= DATA FOR ANALYSIS =
● ● ● ● ●

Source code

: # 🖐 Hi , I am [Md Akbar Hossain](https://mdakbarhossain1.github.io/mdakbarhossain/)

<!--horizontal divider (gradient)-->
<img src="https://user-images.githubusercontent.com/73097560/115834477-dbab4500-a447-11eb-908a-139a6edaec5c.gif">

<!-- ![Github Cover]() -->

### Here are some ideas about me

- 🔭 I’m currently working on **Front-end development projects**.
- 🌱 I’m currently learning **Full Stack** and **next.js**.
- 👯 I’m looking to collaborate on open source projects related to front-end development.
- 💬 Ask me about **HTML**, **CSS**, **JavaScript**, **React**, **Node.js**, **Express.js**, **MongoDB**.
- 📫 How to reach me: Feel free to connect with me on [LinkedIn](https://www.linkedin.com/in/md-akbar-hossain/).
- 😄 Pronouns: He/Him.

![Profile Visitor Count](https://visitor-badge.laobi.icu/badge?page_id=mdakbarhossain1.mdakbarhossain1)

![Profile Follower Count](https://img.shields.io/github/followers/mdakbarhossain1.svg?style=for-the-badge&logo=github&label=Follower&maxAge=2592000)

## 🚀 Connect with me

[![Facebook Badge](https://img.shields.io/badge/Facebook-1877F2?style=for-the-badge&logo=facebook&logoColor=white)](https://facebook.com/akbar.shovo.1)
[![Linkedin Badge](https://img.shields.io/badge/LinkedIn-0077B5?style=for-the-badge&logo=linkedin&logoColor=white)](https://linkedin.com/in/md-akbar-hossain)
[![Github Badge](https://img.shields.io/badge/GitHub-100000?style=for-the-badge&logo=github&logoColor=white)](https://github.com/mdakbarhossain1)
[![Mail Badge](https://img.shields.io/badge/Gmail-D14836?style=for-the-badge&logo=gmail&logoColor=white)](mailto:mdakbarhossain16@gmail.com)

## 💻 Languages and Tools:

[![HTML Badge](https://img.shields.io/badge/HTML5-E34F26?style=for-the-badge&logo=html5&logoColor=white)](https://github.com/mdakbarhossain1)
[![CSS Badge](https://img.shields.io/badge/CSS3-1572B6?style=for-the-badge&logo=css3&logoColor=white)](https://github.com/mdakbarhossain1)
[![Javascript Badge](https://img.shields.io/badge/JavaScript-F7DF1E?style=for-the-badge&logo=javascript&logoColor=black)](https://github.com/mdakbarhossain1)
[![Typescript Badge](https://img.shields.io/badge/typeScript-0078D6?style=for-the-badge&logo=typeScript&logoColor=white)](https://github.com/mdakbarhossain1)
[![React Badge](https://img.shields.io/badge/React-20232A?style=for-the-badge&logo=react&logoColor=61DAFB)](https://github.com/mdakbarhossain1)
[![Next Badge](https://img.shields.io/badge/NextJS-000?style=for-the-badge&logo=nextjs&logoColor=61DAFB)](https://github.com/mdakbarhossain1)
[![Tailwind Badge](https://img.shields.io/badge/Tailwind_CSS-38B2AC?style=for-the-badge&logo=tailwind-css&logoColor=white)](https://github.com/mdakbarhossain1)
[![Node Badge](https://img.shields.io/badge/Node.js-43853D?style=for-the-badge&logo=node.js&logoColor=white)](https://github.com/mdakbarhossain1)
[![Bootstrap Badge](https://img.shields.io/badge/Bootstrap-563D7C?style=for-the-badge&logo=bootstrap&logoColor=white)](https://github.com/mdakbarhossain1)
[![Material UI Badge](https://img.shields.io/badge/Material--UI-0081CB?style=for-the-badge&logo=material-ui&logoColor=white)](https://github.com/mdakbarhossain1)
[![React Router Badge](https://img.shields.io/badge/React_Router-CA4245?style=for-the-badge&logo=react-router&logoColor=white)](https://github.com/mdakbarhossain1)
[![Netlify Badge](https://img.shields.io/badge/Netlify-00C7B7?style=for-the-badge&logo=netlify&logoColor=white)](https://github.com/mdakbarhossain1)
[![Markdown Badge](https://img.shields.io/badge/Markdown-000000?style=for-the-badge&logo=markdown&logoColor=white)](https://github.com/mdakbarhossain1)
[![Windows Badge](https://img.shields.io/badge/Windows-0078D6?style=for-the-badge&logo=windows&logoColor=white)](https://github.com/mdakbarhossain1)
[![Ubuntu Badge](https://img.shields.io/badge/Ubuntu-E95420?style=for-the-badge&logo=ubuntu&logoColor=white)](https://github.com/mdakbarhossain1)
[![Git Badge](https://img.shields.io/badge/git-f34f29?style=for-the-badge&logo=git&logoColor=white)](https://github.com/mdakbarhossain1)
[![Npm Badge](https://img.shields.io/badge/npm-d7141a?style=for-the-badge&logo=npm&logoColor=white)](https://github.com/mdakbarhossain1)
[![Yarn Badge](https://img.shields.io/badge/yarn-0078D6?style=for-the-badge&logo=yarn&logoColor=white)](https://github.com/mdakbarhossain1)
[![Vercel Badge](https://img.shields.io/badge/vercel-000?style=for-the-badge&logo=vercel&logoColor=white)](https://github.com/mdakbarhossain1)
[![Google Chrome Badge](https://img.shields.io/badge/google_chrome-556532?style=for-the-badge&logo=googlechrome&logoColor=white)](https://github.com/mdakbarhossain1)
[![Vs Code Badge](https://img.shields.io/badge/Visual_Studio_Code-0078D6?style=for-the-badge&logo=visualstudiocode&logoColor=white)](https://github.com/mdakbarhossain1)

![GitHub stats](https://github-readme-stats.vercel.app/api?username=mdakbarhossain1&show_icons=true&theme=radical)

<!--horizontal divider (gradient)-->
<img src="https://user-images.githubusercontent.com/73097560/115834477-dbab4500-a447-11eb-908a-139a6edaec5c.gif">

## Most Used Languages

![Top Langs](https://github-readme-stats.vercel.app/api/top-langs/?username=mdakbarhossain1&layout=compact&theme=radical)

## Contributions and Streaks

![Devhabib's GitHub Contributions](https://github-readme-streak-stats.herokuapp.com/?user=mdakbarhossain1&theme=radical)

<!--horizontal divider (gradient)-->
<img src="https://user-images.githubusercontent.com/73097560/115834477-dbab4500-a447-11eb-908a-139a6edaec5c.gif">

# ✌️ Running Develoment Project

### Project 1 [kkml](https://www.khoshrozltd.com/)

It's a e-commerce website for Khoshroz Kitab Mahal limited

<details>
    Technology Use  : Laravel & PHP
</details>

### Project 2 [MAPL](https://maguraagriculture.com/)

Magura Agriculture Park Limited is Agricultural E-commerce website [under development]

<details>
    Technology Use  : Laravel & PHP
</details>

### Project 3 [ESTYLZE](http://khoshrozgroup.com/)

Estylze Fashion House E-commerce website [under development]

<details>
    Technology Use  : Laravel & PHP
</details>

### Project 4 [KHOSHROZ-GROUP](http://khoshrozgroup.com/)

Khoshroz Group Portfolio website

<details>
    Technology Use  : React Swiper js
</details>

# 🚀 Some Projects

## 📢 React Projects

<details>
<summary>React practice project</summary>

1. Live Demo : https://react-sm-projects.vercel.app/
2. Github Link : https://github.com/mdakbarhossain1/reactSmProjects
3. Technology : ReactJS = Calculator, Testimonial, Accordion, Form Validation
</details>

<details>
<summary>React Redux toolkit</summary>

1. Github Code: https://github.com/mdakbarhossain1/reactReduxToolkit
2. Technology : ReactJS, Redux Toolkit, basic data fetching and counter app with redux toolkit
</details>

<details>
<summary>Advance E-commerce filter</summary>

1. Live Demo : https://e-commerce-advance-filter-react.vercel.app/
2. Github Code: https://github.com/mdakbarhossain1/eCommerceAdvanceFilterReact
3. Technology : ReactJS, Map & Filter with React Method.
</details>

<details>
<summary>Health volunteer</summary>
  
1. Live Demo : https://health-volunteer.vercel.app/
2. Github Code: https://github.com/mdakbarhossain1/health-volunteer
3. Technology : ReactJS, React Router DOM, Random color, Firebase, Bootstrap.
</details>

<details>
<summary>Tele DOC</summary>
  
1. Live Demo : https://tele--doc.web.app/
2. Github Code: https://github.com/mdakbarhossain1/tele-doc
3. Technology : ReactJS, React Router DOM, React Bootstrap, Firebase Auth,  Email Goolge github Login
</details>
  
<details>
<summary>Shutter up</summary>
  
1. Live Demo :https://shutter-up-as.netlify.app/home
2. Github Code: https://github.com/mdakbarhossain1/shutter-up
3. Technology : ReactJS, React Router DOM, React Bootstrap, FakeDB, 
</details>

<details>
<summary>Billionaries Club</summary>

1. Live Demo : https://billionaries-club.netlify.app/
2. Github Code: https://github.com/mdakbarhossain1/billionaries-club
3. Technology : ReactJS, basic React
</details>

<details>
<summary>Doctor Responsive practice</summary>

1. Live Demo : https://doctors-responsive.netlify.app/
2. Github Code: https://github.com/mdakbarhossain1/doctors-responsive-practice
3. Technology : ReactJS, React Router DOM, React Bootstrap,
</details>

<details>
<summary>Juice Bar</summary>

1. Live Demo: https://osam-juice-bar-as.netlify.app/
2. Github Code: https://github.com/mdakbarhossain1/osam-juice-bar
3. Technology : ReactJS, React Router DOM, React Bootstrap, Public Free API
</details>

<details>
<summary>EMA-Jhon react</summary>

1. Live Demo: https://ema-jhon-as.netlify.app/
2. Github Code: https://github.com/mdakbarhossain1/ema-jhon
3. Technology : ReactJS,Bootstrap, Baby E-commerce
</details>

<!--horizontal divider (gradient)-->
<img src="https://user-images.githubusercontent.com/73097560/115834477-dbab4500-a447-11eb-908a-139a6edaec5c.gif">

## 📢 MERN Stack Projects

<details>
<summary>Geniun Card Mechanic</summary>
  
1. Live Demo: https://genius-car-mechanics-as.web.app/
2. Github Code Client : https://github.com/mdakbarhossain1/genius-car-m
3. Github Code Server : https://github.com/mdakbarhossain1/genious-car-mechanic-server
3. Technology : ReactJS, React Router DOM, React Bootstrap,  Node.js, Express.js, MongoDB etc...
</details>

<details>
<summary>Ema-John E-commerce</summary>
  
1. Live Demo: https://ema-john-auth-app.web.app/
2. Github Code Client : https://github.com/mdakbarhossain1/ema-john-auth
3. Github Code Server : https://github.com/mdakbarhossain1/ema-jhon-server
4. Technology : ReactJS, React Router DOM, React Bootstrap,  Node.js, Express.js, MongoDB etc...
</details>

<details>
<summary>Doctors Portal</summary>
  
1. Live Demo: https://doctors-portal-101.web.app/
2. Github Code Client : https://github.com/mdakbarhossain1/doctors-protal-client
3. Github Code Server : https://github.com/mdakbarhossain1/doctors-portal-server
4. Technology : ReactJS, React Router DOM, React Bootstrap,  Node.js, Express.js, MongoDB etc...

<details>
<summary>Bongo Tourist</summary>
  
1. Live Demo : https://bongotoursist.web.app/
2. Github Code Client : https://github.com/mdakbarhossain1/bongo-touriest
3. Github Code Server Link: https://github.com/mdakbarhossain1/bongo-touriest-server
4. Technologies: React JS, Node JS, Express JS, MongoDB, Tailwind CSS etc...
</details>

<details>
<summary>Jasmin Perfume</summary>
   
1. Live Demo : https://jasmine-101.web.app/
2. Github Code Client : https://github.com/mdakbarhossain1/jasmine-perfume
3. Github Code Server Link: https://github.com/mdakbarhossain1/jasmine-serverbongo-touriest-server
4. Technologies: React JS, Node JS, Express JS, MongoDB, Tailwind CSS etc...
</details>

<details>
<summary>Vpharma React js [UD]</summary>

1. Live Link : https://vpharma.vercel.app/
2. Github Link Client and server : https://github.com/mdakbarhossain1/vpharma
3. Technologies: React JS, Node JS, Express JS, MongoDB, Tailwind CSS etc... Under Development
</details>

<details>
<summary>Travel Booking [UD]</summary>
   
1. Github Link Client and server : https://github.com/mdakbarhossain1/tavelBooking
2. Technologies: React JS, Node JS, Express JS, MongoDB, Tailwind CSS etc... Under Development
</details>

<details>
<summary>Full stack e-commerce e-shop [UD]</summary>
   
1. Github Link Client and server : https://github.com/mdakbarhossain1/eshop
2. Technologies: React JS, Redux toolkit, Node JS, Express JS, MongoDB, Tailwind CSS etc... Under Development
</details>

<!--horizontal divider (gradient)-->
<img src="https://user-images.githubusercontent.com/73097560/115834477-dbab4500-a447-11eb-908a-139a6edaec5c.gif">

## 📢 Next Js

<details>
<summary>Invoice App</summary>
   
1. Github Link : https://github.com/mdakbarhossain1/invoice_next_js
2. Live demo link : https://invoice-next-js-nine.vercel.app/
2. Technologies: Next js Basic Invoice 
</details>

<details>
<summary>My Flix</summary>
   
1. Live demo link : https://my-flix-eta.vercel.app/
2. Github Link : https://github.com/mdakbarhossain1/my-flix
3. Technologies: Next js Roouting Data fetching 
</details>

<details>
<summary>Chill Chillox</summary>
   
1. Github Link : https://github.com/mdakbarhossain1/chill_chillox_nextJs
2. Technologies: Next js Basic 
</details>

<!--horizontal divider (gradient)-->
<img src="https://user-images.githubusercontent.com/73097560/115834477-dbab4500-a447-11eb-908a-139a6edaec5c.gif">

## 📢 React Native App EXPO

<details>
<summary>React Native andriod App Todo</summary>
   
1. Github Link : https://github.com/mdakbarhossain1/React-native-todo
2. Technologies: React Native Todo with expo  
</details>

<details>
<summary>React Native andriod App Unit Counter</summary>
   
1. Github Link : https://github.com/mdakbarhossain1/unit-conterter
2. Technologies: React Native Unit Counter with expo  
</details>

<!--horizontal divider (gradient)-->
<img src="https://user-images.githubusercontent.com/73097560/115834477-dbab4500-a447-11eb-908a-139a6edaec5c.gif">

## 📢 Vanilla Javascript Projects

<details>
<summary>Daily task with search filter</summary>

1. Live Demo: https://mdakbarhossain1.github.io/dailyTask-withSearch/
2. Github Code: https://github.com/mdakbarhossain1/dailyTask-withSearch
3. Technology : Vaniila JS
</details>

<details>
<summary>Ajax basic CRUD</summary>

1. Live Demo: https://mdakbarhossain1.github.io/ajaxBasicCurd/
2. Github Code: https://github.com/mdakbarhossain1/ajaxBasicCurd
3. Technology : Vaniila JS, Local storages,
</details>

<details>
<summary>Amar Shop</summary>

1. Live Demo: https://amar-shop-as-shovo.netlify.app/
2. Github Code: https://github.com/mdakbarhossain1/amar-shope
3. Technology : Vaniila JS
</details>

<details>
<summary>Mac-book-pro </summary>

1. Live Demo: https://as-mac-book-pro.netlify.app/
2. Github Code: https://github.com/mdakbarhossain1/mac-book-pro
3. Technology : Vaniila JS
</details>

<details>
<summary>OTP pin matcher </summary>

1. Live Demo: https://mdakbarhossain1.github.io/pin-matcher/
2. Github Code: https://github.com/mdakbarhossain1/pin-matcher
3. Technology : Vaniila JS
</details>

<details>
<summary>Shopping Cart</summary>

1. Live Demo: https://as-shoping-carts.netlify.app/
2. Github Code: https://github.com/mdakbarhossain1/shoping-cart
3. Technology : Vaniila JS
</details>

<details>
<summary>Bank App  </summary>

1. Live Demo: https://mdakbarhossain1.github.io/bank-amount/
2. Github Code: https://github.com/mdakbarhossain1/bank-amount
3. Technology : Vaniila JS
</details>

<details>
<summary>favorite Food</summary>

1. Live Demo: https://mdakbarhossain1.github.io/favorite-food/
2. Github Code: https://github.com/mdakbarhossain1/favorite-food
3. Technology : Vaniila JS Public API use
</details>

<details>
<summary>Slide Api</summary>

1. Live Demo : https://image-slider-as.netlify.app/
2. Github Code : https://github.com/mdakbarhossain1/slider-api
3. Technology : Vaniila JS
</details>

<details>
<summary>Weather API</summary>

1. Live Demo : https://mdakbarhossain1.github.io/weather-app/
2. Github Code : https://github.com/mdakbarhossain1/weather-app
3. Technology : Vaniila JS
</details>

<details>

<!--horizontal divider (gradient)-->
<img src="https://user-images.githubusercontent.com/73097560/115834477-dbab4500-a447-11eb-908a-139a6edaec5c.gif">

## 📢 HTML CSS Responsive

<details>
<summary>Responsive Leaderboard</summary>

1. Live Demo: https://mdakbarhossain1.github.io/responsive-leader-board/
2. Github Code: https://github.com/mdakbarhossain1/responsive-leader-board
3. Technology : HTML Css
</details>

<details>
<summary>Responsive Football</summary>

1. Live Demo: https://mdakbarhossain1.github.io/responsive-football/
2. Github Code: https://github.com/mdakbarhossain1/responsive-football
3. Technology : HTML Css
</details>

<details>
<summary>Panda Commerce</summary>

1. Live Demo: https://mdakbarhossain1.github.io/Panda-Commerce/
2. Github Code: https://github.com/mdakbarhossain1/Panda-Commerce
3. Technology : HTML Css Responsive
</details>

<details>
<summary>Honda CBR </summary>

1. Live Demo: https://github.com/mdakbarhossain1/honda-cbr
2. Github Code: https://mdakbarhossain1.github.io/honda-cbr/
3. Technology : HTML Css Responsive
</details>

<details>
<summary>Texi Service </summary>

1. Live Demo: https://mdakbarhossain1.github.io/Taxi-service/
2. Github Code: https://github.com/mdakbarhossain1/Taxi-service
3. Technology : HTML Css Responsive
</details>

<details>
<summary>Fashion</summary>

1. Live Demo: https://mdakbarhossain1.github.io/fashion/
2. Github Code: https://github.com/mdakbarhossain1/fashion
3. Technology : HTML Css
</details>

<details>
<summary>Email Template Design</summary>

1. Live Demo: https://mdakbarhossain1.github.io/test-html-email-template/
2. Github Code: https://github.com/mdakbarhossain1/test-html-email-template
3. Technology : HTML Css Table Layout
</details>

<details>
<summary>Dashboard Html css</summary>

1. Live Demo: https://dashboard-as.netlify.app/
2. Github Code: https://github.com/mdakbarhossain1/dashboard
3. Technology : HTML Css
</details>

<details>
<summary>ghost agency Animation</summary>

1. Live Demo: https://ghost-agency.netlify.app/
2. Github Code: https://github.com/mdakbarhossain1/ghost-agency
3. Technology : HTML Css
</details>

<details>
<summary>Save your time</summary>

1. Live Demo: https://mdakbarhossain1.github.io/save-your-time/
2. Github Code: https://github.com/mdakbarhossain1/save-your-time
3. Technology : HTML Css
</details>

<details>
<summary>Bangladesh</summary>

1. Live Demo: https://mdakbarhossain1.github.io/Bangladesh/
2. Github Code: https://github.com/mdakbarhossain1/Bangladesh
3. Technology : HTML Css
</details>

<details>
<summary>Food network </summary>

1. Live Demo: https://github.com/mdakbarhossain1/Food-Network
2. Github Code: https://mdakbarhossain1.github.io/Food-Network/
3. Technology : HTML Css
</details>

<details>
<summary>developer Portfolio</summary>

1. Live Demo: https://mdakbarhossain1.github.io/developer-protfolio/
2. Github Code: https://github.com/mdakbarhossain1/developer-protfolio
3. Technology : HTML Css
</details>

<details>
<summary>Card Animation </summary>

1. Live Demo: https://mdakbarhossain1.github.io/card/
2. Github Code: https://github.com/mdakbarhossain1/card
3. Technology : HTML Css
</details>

● ● ● ● ●

= EXERCISE GOAL =
Restate word for word only the lines running from the beginning of the data to the line holding "- 😄 Pronouns: He/Him.", both included.

= OUTPUT BELOW =
Source code

: # 🖐 Hi , I am [Md Akbar Hossain](https://mdakbarhossain1.github.io/mdakbarhossain/)

<!--horizontal divider (gradient)-->
<img src="https://user-images.githubusercontent.com/73097560/115834477-dbab4500-a447-11eb-908a-139a6edaec5c.gif">

<!-- ![Github Cover]() -->

### Here are some ideas about me

- 🔭 I’m currently working on **Front-end development projects**.
- 🌱 I’m currently learning **Full Stack** and **next.js**.
- 👯 I’m looking to collaborate on open source projects related to front-end development.
- 💬 Ask me about **HTML**, **CSS**, **JavaScript**, **React**, **Node.js**, **Express.js**, **MongoDB**.
- 📫 How to reach me: Feel free to connect with me on [LinkedIn](https://www.linkedin.com/in/md-akbar-hossain/).
- 😄 Pronouns: He/Him.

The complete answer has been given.